Here is an example of a rather simple flash calculation written in this language.

model flash2
! Two component flash with fixed split

parameter
 f1 = 1 ; f2 = 1  ! equimolar feed
 alpha21 = 5      ! Component 1 is LVC, 2 is MVC
 vfrac = 0.5      ! now vapour fraction required   
 r1 = 0.5         ! initial guess for r1        
end parameter

variable
 v1, v2, l1, l2, s1, s2, r2 
 func  ! to become zero             
end 

equation
 v1 = r1*f1       ! 1. recovery of 1, r1 is tear variable
 l1 = f1 - v1     ! 6. mass balance 1
 s1 = v1/l1       ! 3. ratio 1
 s2 = s1*alpha21  ! 5. relative volatility
 r2 = s2/(1+s2)   ! 4. rearrangement of s2 = 1/r2 - 1
 v2 = r2*f2       ! 2. recover of 2
 l2 = f2 - v2     ! 7. mass balance 2
 func = vfrac - (v1+v2)/(f1+f2) ! 8. to become zero   
end equation

steadystate
end model
Even if you do not understand flash calculations, it is fairly obvious what is being calculated from what else on each line. For example the formula on the last line:
vfrac - (v1+v2)/(f1+f2)
is much easier to understand and check than its spreadsheet translation:
R2C6 - (R5C3+R5C4)/(R2C3+R2C4)

If I had made a mistake in writing one of the two component balances, e.g :

l2 = f2 - v1  instead of  l2 = f2 - v2
it is fairly easy to spot. But would you spot it if I introduce the same error into the cell formula?
R2C4 - R5C3

By contrast, try looking at the generated spreadsheet in e.g. Excel, and try to work out what is going on!

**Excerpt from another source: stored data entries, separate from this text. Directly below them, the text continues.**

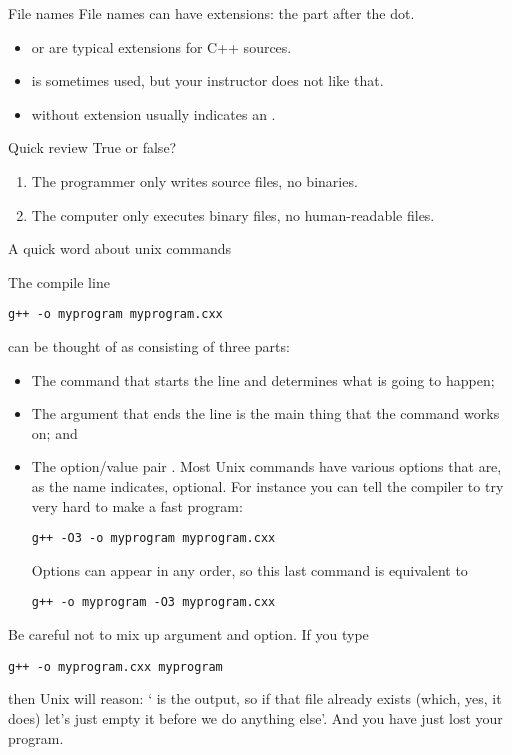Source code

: 

\begin{block}{File names}
  \label{sl:file-ext}
  File names can have extensions: the part after the dot.
  \begin{itemize}
  \item {} or  are typical extensions for
    C++ sources.
  \item {} is sometimes used, but your instructor does
    not like that.
  \item {} without extension usually indicates an .
  \end{itemize}
\end{block}

\begin{exercise}{Quick review}
  \label{q:compiler}
  True or false?
  \begin{enumerate}
  \item The programmer only writes source files, no binaries.
  \item The computer only executes binary files, no human-readable files.
  \end{enumerate}
\end{exercise}

 {A quick word about unix commands}

The compile line
\begin{verbatim}
g++ -o myprogram myprogram.cxx
\end{verbatim}
can be thought of as consisting of three parts:
\begin{itemize}
\item The command  that starts the line and determines what is
  going to happen;
\item The argument  that ends the line is the main
  thing that the command works on; and
\item The option/value pair . Most Unix commands have
  various options that are, as the name indicates, optional. For
  instance you can tell the compiler to try very hard to make a fast program:
\begin{verbatim}
g++ -O3 -o myprogram myprogram.cxx
\end{verbatim}
  Options can appear in any order, so this last command is equivalent to
\begin{verbatim}
g++ -o myprogram -O3 myprogram.cxx
\end{verbatim}
\end{itemize}
Be careful not to mix up argument and option. If you type
\begin{verbatim}
g++ -o myprogram.cxx myprogram
\end{verbatim}
then Unix will reason: ` is the output, so if that
file already exists (which, yes, it does) let's just empty it before
we do anything else'. And you have just lost your program.

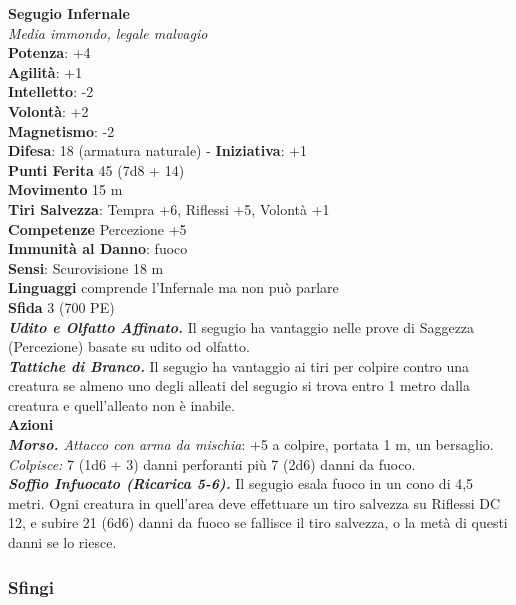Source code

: \begin{multicols}{2}
\medskip\textbf{Segugio Infernale}\\
\emph{Media immondo, legale malvagio}\\
\textbf{Potenza}: +4\\
\textbf{Agilità}: +1\\
\textbf{Intelletto}: -2\\
\textbf{Volontà}: +2\\
\textbf{Magnetismo}: -2\\
\textbf{Difesa}: 18 (armatura naturale) - \textbf{Iniziativa}: +1\\
\textbf{Punti Ferita} 45 (7d8 + 14)\\
\textbf{Movimento} 15 m\\
\textbf{Tiri Salvezza}: Tempra +6, Riflessi +5, Volontà +1\\
\textbf{Competenze} Percezione +5\\
\textbf{Immunità al Danno}: fuoco\\
\textbf{Sensi}: Scurovisione 18 m\\
\textbf{Linguaggi} comprende l'Infernale ma non può parlare\\
\textbf{Sfida} 3 (700 PE)\smallskip\\
\emph{\textbf{Udito e Olfatto Affinato.}} Il segugio ha vantaggio nelle prove di Saggezza (Percezione) basate su udito od olfatto.\\
\emph{\textbf{Tattiche di Branco.}} Il segugio ha vantaggio ai tiri per colpire contro una creatura se almeno uno degli alleati del segugio si trova entro 1 metro dalla creatura e quell'alleato non è inabile.\\
\smallskip\textbf{Azioni}\\
\emph{\textbf{Morso.} Attacco con arma da mischia}: +5 a colpire, portata 1 m, un bersaglio.\\
\emph{Colpisce:} 7 (1d6 + 3) danni perforanti più 7 (2d6) danni da fuoco.\\
\emph{\textbf{Soffio Infuocato (Ricarica 5-6).}} Il segugio esala fuoco in un cono di 4,5 metri. Ogni creatura in quell'area deve effettuare un tiro salvezza su Riflessi DC 12, e subire 21 (6d6) danni da fuoco se fallisce il tiro salvezza, o la metà di questi danni se lo riesce.\\

\subsubsection{Sfingi}


\end{multicols}
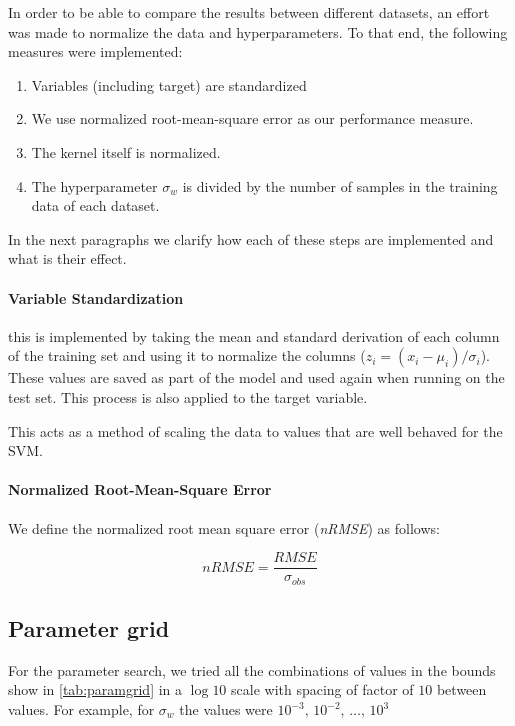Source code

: In order to be able to compare the results between different datasets, an effort
was made to normalize the data and hyperparameters. To that end, the
following measures were implemented:

\begin{enumerate}
    \item Variables (including target) are standardized
    \item We use normalized root-mean-square error as our performance
        measure.
    \item The kernel itself is normalized.
    \item The hyperparameter $\sigma_w$ is divided by the number of samples in
        the training data of each dataset.
\end{enumerate}

In the next paragraphs we clarify how each of these steps are implemented and
what is their effect.

\paragraph{Variable Standardization} this is implemented by taking the mean and
standard derivation of each column of the training set and using it to
normalize the columns ($z_i = (x_i - \mu_i)/\sigma_i$). These values are saved as
part of the model and used again when running on the test set. This process
is also applied to the target variable.

This acts as a method of scaling the data to values that are well behaved
for the SVM.

\paragraph{Normalized Root-Mean-Square Error} We define the
normalized root mean square error (\emph{nRMSE}) as follows:

\begin{equation}
    nRMSE = \frac{RMSE}{\sigma_{obs}}
\end{equation}

\subsection{Parameter grid}

For the parameter search, we tried all the combinations of values
in the bounds show in \cref{tab:paramgrid} in a $\log 10$ scale with
spacing of factor of $10$ between values. For example, for $\sigma_w$ the values
were $10^{-3},\,10^{-2},\,\dots,\,10^{3}$

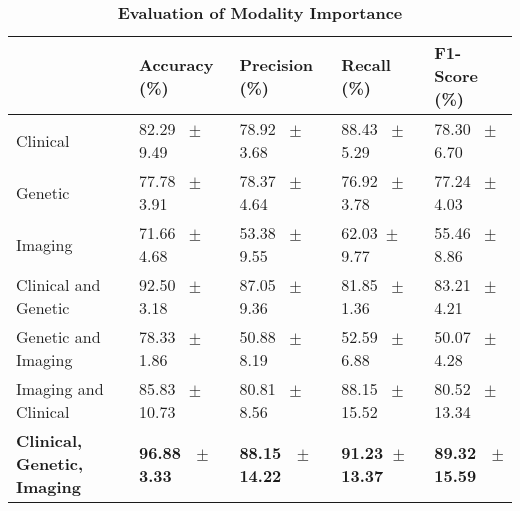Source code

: \begin{table}[H]
\caption{\textbf{Evaluation of Modality Importance}}\label{tab:modal_imp}
\begin{tabular}{|l|l|l|l|l|}
\hline
                           & Accuracy (\%)     & Precision (\%)    & Recall (\%)       & F1-Score (\%)     \\ \hline
Clinical                   & 82.29\ { \scriptsize $\pm$ }  9.49\ & 78.92\ { \scriptsize $\pm$ } 3.68\  & 88.43\ { \scriptsize $\pm$ }  5.29\ & 78.30\ { \scriptsize $\pm$ }  6.70  \\ \hline
Genetic                    & 77.78\ { \scriptsize $\pm$ }  3.91\ & 78.37\ { \scriptsize $\pm$ }  4.64\ & 76.92\ { \scriptsize $\pm$ }  3.78\ & 77.24\ { \scriptsize $\pm$ }  4.03   \\ \hline
Imaging                    & 71.66\ { \scriptsize $\pm$ }  4.68   & 53.38\ { \scriptsize $\pm$ }  9.55\ & 62.03\ {\scriptsize $\pm$ }  9.77\ & 55.46\ { \scriptsize $\pm$ }  8.86\ \\ \hline
Clinical and Genetic       & 92.50\ { \scriptsize $\pm$ }  3.18\  & 87.05\ { \scriptsize $\pm$ }  9.36\ & 81.85\ { \scriptsize $\pm$ }  1.36\ & 83.21\ { \scriptsize $\pm$ }  4.21   \\ \hline
Genetic and Imaging        & 78.33\ { \scriptsize $\pm$ }  1.86\ & 50.88\ { \scriptsize $\pm$ }  8.19   & 52.59\ { \scriptsize $\pm$ }  6.88   & 50.07\ { \scriptsize $\pm$ }  4.28   \\ \hline
Imaging and Clinical       & 85.83\ { \scriptsize $\pm$ }  10.73  & 80.81\ { \scriptsize $\pm$ }  8.56   & 88.15\ { \scriptsize $\pm$ }  15.52  & 80.52\ { \scriptsize $\pm$ }  13.34  \\ \hline

\textbf{Clinical, Genetic, Imaging} & \textbf{96.88\ { \scriptsize $\pm$ }  3.33   }& \textbf{88.15\ { \scriptsize $\pm$ }  14.22}  & \textbf{91.23\ {\scriptsize $\pm$ }  13.37}  & \textbf{89.32\ { \scriptsize $\pm$ }  15.59 } \\ \hline
\end{tabular}
\end{table}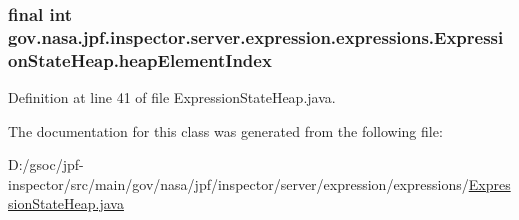 \subsubsection[{\texorpdfstring{heap\+Element\+Index}{heapElementIndex}}]{\setlength{\rightskip}{0pt plus 5cm}final int gov.\+nasa.\+jpf.\+inspector.\+server.\+expression.\+expressions.\+Expression\+State\+Heap.\+heap\+Element\+Index\hspace{0.3cm}{\ttfamily [private]}}\hypertarget{classgov_1_1nasa_1_1jpf_1_1inspector_1_1server_1_1expression_1_1expressions_1_1_expression_state_heap_afffce10742fdcd015d276f6c397a9921}{}\label{classgov_1_1nasa_1_1jpf_1_1inspector_1_1server_1_1expression_1_1expressions_1_1_expression_state_heap_afffce10742fdcd015d276f6c397a9921}


Definition at line 41 of file Expression\+State\+Heap.\+java.



The documentation for this class was generated from the following file\+:\begin{DoxyCompactItemize}
\item 
D\+:/gsoc/jpf-\/inspector/src/main/gov/nasa/jpf/inspector/server/expression/expressions/\hyperlink{_expression_state_heap_8java}{Expression\+State\+Heap.\+java}\end{DoxyCompactItemize}
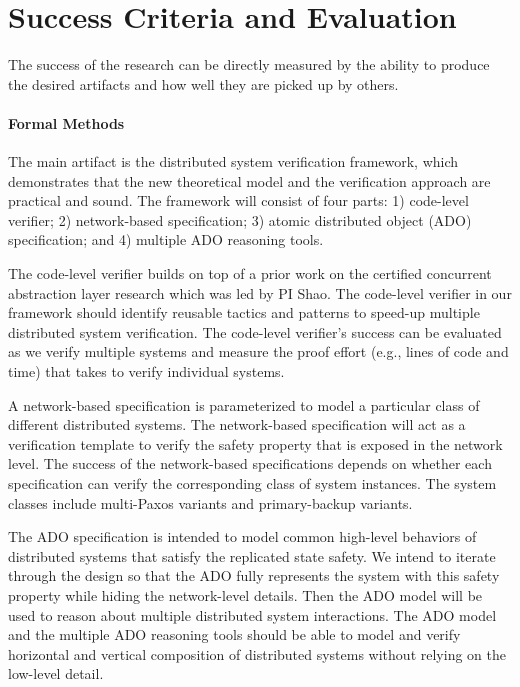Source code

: \documentclass[11pt]{article}
\begin{document}
\section{Success Criteria and Evaluation}

The success of the research can be directly measured by the ability to produce the desired artifacts
and how well they are picked up by others.

\paragraph{Formal Methods} The main artifact is the distributed system verification framework, 
which demonstrates that the new theoretical model and the verification approach are practical and sound.
The framework will consist of four parts: 1) code-level verifier; 2) network-based specification;
3) atomic distributed object (ADO) specification; and 4) multiple ADO reasoning
tools. 

The code-level verifier builds on top of a prior work on the certified 
concurrent abstraction layer research which was led by PI Shao. The code-level 
verifier in our framework should identify reusable tactics and patterns to speed-up 
multiple distributed system verification. The code-level verifier's success can be
evaluated as we verify multiple systems and measure the proof effort (e.g., lines 
of code and time) that takes to verify individual systems. 

A network-based specification is parameterized to model a particular class of 
different distributed systems. The network-based specification will act as a verification 
template to verify the safety property that is exposed in the network level. 
The success of the network-based specifications depends on whether each
specification can verify the corresponding class of system instances.
The system classes include multi-Paxos variants and primary-backup variants.

The ADO specification is intended to model common high-level behaviors of distributed systems
that satisfy the replicated state safety. We intend to iterate through the design so that
the ADO fully represents the system with this safety property while hiding the network-level
details. Then the ADO model will be used to reason about multiple distributed system interactions. 
The ADO model and the multiple ADO reasoning tools should be able to model and verify
horizontal and vertical composition of distributed systems without relying on the low-level detail.
\end{document}
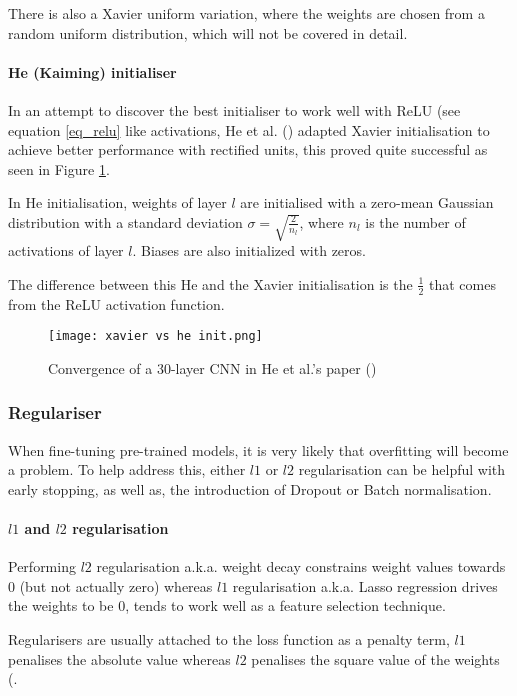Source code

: There is also a Xavier uniform variation, where the weights are chosen from a random uniform distribution, which will not be covered in detail.
\paragraph{He (Kaiming) initialiser} In an attempt to discover the best initialiser to work well with \gls{ReLU} (see equation \ref{eq_relu} like activations, He et al. (\cite{He_2015_ICCV}) adapted Xavier initialisation to achieve better performance with rectified units, this proved quite successful as seen in Figure \ref{fig_he_xavier}.

In He initialisation, weights of layer $l$ are initialised with a zero-mean Gaussian distribution with a standard deviation $\sigma =\sqrt{\frac{2}{n_l}}$, where $n_l$ is the number of activations of layer $l$. Biases are also initialized with zeros. 

The difference between this He and the Xavier initialisation is the $\frac{1}{2}$ that comes from the \gls{ReLU} activation function.


\begin{figure}[hbt!]
    \centering
    \texttt{[image: xavier vs he init.png]}
    \caption{Convergence of a 30-layer \gls{CNN} in He et al.'s paper (\cite{He_2015_ICCV})}
    \label{fig_he_xavier}
\end{figure}
\subsubsection{Regulariser} \label{regulariser}
When fine-tuning pre-trained models, it is very likely that overfitting will become a problem. To help address this, either $l1$ or $l2$ regularisation can be helpful with early stopping, as well as, the introduction of Dropout or Batch normalisation.
\paragraph{$l1$ and $l2$ regularisation}
Performing $l2$ regularisation \gls{a.k.a.} weight decay constrains weight values towards 0 (but not actually zero) whereas $l1$ regularisation \gls{a.k.a.} Lasso regression drives the weights to be $0$, tends to work well as a feature selection technique. 

Regularisers are usually attached to the loss function as a penalty term, $l1$ penalises the absolute value whereas $l2$ penalises the square value of the weights (\cite{shanmugamani2018deep}. 

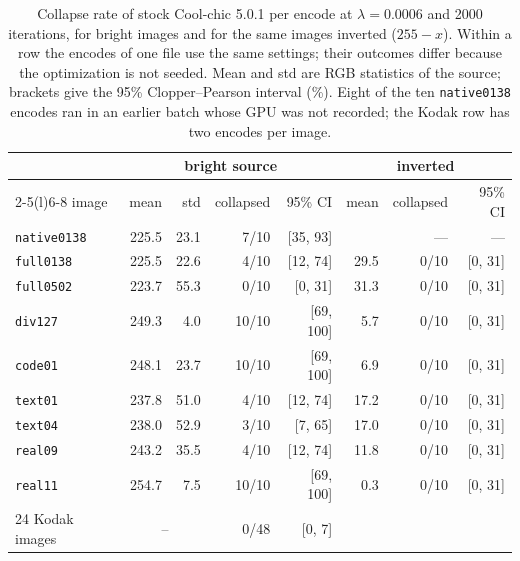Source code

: \begin{table}[t]
\centering
\caption{\label{tab:rates}%
Collapse rate of stock Cool-chic 5.0.1 per encode at $\lambda = 0.0006$ and 2000 iterations,
for bright images and for the same images inverted ($255 - x$). Within a row the encodes of
one file use the same settings; their outcomes differ because the optimization is not
seeded. Mean and std are RGB statistics of the source; brackets give the 95\%
Clopper--Pearson interval (\%). Eight of the ten \texttt{native0138} encodes ran in an
earlier batch whose GPU was not recorded; the Kodak row has two encodes per image.}
\small\setlength{\tabcolsep}{4pt}
\begin{tabular}{lrrrr@{\hspace{10pt}}rrr}
\toprule
 & \multicolumn{4}{c}{bright source} & \multicolumn{3}{c}{inverted} \\
\cmidrule(lr){2-5}\cmidrule(l){6-8}
image & mean & std & collapsed & 95\% CI & mean & collapsed & 95\% CI \\
\midrule
\texttt{native0138} & 225.5 & 23.1 & 7/10 & [35, 93] &  & --- & --- \\
\texttt{full0138} & 225.5 & 22.6 & 4/10 & [12, 74] & 29.5 & 0/10 & [0, 31] \\
\texttt{full0502} & 223.7 & 55.3 & 0/10 & [0, 31] & 31.3 & 0/10 & [0, 31] \\
\texttt{div127} & 249.3 & 4.0 & 10/10 & [69, 100] & 5.7 & 0/10 & [0, 31] \\
\texttt{code01} & 248.1 & 23.7 & 10/10 & [69, 100] & 6.9 & 0/10 & [0, 31] \\
\texttt{text01} & 237.8 & 51.0 & 4/10 & [12, 74] & 17.2 & 0/10 & [0, 31] \\
\texttt{text04} & 238.0 & 52.9 & 3/10 & [7, 65] & 17.0 & 0/10 & [0, 31] \\
\texttt{real09} & 243.2 & 35.5 & 4/10 & [12, 74] & 11.8 & 0/10 & [0, 31] \\
\texttt{real11} & 254.7 & 7.5 & 10/10 & [69, 100] & 0.3 & 0/10 & [0, 31] \\
\midrule
24 Kodak images & \multicolumn{2}{c}{\V{kodakMinMean}--\V{kodakMaxMean}} & 0/48 & [0, 7] & & & \\
\bottomrule
\end{tabular}
\end{table}
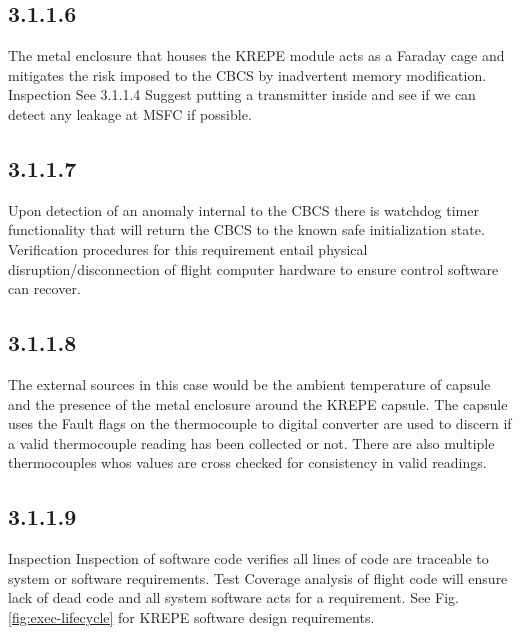 \documentclass{article}
\begin{document}
\subsection{3.1.1.6}
The metal enclosure that houses the KREPE module acts as a Faraday cage and mitigates the risk imposed to the CBCS by inadvertent memory modification.
Inspection
See 3.1.1.4
Suggest putting a transmitter inside and see if we can detect any leakage at MSFC if possible.
\subsection{3.1.1.7}
Upon detection of an anomaly internal to the CBCS there is watchdog timer functionality that will return the CBCS to the known safe initialization state. Verification procedures for this requirement entail physical disruption/disconnection of flight computer hardware to ensure control software can recover.

\subsection{3.1.1.8}
The external sources in this case would be the ambient temperature of capsule and the presence of the metal enclosure around the KREPE capsule. The capsule uses the Fault flags on the thermocouple to digital converter are used to discern if a valid thermocouple reading has been collected or not. There are also multiple thermocouples whos values are cross checked for consistency in valid readings.


\subsection{3.1.1.9}
Inspection
Inspection of software code verifies all lines of code are traceable to system or software requirements.
Test
Coverage analysis of flight code will ensure lack of dead code and all system software acts for a requirement.
See Fig. \ref{fig:exec-lifecycle} for KREPE software design requirements.
\end{document}
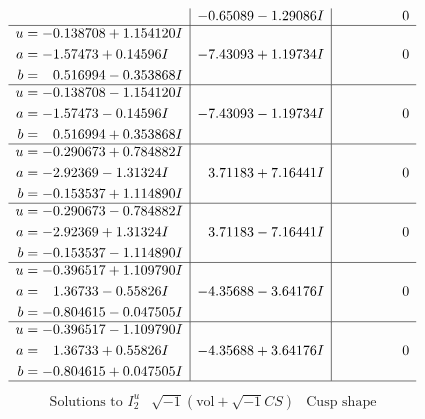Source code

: \documentclass[1p]{elsarticle_modified}
\theoremstyle{definition}
\newcommand{\I}{\sqrt{-1}}
\begin{document}
$$\begin{array}{c|c|c}
 & -0.65089 - 1.29086 I & \phantom{-0.000000 } 0 \\ \hline\begin{aligned}
u &= -0.138708 + 1.154120 I \\
a &= -1.57473 + 0.14596 I \\
b &= \phantom{-}0.516994 - 0.353868 I\end{aligned}
 & -7.43093 + 1.19734 I & \phantom{-0.000000 } 0 \\ \hline\begin{aligned}
u &= -0.138708 - 1.154120 I \\
a &= -1.57473 - 0.14596 I \\
b &= \phantom{-}0.516994 + 0.353868 I\end{aligned}
 & -7.43093 - 1.19734 I & \phantom{-0.000000 } 0 \\ \hline\begin{aligned}
u &= -0.290673 + 0.784882 I \\
a &= -2.92369 - 1.31324 I \\
b &= -0.153537 + 1.114890 I\end{aligned}
 & \phantom{-}3.71183 + 7.16441 I & \phantom{-0.000000 } 0 \\ \hline\begin{aligned}
u &= -0.290673 - 0.784882 I \\
a &= -2.92369 + 1.31324 I \\
b &= -0.153537 - 1.114890 I\end{aligned}
 & \phantom{-}3.71183 - 7.16441 I & \phantom{-0.000000 } 0 \\ \hline\begin{aligned}
u &= -0.396517 + 1.109790 I \\
a &= \phantom{-}1.36733 - 0.55826 I \\
b &= -0.804615 - 0.047505 I\end{aligned}
 & -4.35688 - 3.64176 I & \phantom{-0.000000 } 0 \\ \hline\begin{aligned}
u &= -0.396517 - 1.109790 I \\
a &= \phantom{-}1.36733 + 0.55826 I \\
b &= -0.804615 + 0.047505 I\end{aligned}
 & -4.35688 + 3.64176 I & \phantom{-0.000000 } 0\\
 \hline 
 \end{array}$$\newpage$$\begin{array}{c|c|c}  
\text{Solutions to }I^u_{2}& \I (\text{vol} + \sqrt{-1}CS) & \text{Cusp shape}\\

\end{array}$$
\end{document}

Note: I have now withdrawn this as an online facility, but the language still serves as a guide to model creation. See later links for its replacement.

As a further example, here is a spreadsheet that could not possibly have been written by hand. This spreadsheet solves a set of 18 simulataneous linear equations. It is relatively easy for a moderately competent programmer to to adapt the algorithm for solving such equations into one for writing out the instructions necessary fro a spreadsheet to do so. However the solution involves a large number cells (about 4000) containing formulas such as:

R44C15-R3C14*R22C14-R3C15*R22C15-R3C16*R22C16-R3C17*R22C17-R3C18*R22C18-R3C19*R22C19-R3C20*R22C20
It is beyond the skills of any normal human to have written this by hand without introducing errors.

See here for an outline of how you must write spreadsheets.

References and Links Further Information

[1] EW Dijkstra, `Notes on Structured programming', in `Structured Programming', APIC Studies in Data preocessing No 8, Academic Press, 1972

[2] R Panko, Spreadsheet Research website http://panko.cba.hawaii.edu/ssr/,p>

[3] Enumara, financial analysts, http://www.enumera.co.uk/spreaderr.htm

[4] PI Barton, Chemical Engineering, MIT, website http://web.mit.edu/cheme/people/faculty/barton.html

[5] ECOSSE spreadsheet generation programs: Linear equations and general models. (N.B. these are used at you own risk. There is no guarantee of correct operation or continuing availablility.)